Exercise aim: The reply should consist of one number, which is how many lines in the material below contain "label".

══════════════════════════════

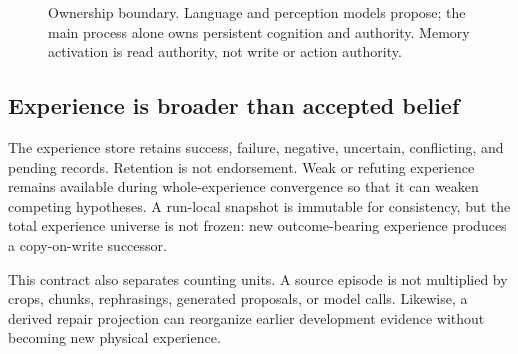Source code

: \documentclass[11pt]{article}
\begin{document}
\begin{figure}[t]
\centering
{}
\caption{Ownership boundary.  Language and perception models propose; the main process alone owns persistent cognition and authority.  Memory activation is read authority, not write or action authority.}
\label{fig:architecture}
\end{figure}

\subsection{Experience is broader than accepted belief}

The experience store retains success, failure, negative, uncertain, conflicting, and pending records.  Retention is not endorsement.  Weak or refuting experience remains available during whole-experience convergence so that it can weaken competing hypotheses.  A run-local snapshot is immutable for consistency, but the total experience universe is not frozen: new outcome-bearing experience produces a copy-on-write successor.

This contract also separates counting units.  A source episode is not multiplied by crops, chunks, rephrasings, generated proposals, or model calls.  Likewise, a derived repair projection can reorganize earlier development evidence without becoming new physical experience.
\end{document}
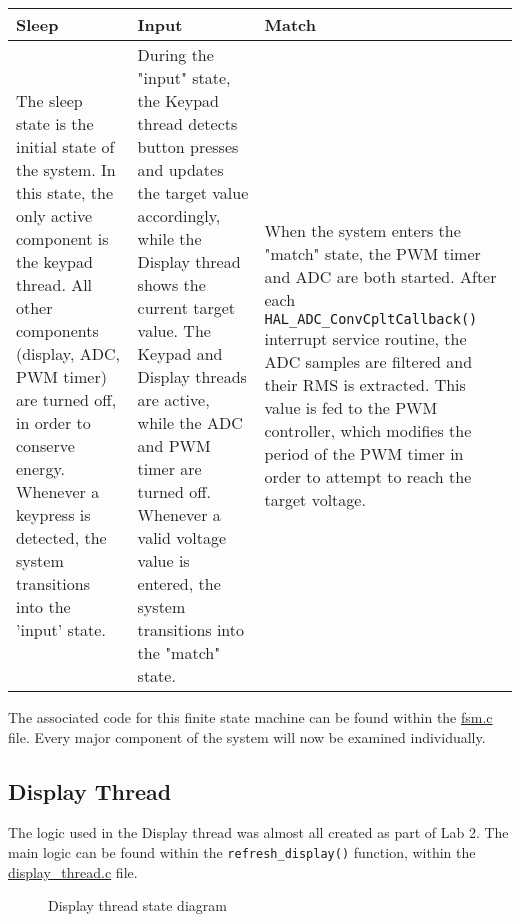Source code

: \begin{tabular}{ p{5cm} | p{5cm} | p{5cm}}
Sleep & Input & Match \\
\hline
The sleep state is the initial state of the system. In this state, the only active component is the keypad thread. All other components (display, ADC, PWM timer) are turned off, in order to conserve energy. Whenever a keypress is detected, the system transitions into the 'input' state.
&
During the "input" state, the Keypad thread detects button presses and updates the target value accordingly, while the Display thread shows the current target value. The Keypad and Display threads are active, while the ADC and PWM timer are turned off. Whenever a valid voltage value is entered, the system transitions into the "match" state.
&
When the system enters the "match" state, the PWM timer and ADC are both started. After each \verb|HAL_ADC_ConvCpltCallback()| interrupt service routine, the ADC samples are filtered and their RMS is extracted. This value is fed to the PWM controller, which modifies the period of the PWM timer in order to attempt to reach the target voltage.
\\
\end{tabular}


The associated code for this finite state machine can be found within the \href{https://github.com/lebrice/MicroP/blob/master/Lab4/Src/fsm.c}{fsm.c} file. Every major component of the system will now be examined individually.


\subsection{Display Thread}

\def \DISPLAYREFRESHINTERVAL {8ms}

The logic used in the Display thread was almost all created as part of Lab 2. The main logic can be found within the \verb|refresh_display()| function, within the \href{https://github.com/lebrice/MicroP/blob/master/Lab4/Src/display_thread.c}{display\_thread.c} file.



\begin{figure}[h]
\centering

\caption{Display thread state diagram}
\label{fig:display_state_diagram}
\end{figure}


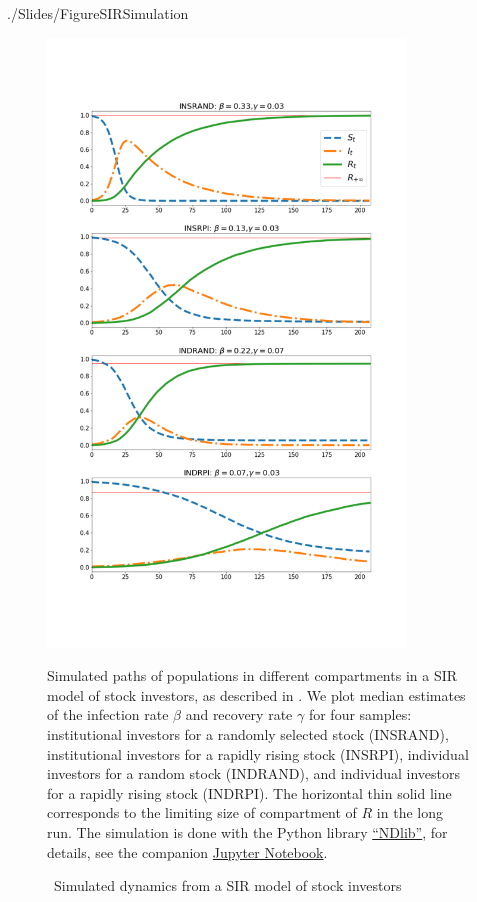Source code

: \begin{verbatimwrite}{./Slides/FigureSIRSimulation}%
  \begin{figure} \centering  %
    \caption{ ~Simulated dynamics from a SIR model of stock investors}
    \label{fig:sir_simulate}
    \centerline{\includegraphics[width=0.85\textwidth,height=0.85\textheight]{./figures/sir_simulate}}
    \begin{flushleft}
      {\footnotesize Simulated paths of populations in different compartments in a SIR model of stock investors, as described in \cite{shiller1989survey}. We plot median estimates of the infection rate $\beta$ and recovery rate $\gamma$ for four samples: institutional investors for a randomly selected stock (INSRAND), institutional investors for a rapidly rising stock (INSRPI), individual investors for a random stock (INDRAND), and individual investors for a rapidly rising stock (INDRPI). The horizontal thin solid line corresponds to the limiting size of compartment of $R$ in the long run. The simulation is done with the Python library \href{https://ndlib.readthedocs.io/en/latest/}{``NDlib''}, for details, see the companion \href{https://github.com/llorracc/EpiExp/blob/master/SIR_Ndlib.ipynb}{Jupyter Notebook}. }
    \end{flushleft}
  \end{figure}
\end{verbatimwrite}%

══════════════════════════════

Task result: 3